30 colinbr@williams> zcat sessions.tar.Z | tar xvf -

x SESSION1.DOC, 100352 bytes, 196 tape blocks

x SESSION2.DOC, 89600 bytes, 175 tape blocks

x SESSION3.DOC, 56320 bytes, 110 tape blocks

x SESSION4.DOC, 7680 bytes, 15 tape blocks

x SESSION5.DOC, 7680 bytes, 15 tape blocks


We use zcat on the compressed file sessions.tar.Z but instead of having the output go to the screen (which is zcat’s default behaviour) we pipe the output into the tar command. Remember that the f option to tar tells the command which file to read or create. The sign instructs tar to read from its standard input stream which, in this case, is coming via the pipe from the zcat command. The practical outcome of this is to extract the compressed archive without first having to uncompress the file to disk.


b) gzip/gunzip – also GNU zcat


The Free Software Foundation’s GNU Project is responsible for many open-source free software products. Many of the applications and programs running under the Linux operating system have been written and freely distributed by developers working under the GNU project. Some of these programs have also been converted (or ‘ported’) to run under Solaris. Gzip and gunzip are examples of such programs.


Gzip and gunzip are analogous to the standard UNIX compress and uncompress commands and can be used in much the same ways as described above. But they have several advantages over the older programs.


Firstly, gzip uses a superior compression algorithm.
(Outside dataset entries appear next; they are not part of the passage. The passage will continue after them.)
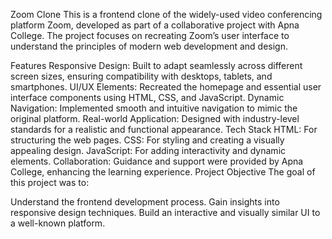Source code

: Zoom Clone
This is a frontend clone of the widely-used video conferencing platform Zoom, developed as part of a collaborative project with Apna College. The project focuses on recreating Zoom’s user interface to understand the principles of modern web development and design.

Features
Responsive Design: Built to adapt seamlessly across different screen sizes, ensuring compatibility with desktops, tablets, and smartphones.
UI/UX Elements: Recreated the homepage and essential user interface components using HTML, CSS, and JavaScript.
Dynamic Navigation: Implemented smooth and intuitive navigation to mimic the original platform.
Real-world Application: Designed with industry-level standards for a realistic and functional appearance.
Tech Stack
HTML: For structuring the web pages.
CSS: For styling and creating a visually appealing design.
JavaScript: For adding interactivity and dynamic elements.
Collaboration: Guidance and support were provided by Apna College, enhancing the learning experience.
Project Objective
The goal of this project was to:

Understand the frontend development process.
Gain insights into responsive design techniques.
Build an interactive and visually similar UI to a well-known platform.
For example, a text file compressed using compress might shrink by 50-60%; with gzip, the compression is typically 60-70%. Gzip will also bring about better compression with other data types, even those files which compress would leave unchanged.


Secondly, gunzip can handle files produced by gzip (of course), UNIX compress and the PKWARE family of utilities (such as pkzip and WinZip) which are often found on PCs.


To use gzip and gunzip, you must first either have the /usr/local/bin directory in your $PATH environment variable, or prefix the command with /usr/local/bin . The following examples assume the former.


18 colinbr@mclaren> which gzip

/usr/local/bin/gzip

19 colinbr@mclaren> which gunzip

/usr/local/bin/gunzip

20 colinbr@mclaren> which zcat

/bin/zcat


Note this gotcha! By default, the /bin/zcat command will be used. To use the GNU zcat command, we will have to reference it directly as /usr/local/bin/zcat .


To gzip a file, use the following command


gzip filename(s)


Or,


34 colinbr@mclaren> ls -l dba1a.pdf

-rw-r--r-- 1 colinbr it 26888 Sep 4 14:58 dba1a.pdf

35 colinbr@mclaren> gzip dba1a.pdf

36 colinbr@mclaren> ls -l dba1a.pdf.gz

-rw-r--r-- 1 colinbr it 18037 Sep 4 14:58 dba1a.pdf.gz

37 colinbr@mclaren> ls -l dba1a.pdf

dba1a.pdf: No such file or directory


Note the .gz extension appended to the gzipped PDF file and that, as with compress, the original file has been deleted. Wildcards can also be used:


38 colinbr@mclaren> ls -l *.txt

-rw-r--r-- 1 colinbr it 2196 Sep 4 14:34 clancy_bio.txt

-rw-r--r-- 1 colinbr it 1727 Sep 4 14:34 elf.txt

-rw-r--r-- 1 colinbr it 1100 Sep 4 14:55 news.txt

-rw-r--r-- 1 colinbr it 1100 Oct 8 15:06 news1.txt

39 colinbr@mclaren> gzip *.txt

40 colinbr@mclaren> ls -l *.txt.gz

-rw-r--r-- 1 colinbr it 1227 Sep 4 14:34 clancy_bio.txt.gz

-rw-r--r-- 1 colinbr it 974 Sep 4 14:34 elf.txt.gz

-rw-r--r-- 1 colinbr it 619 Sep 4 14:55 news.txt.gz

-rw-r--r-- 1 colinbr it 620 Oct 8 15:06 news1.txt.gz


GNU zcat can then be used to view these gzipped text files without gunzipping them. The following example pipes the zcat output through the more command.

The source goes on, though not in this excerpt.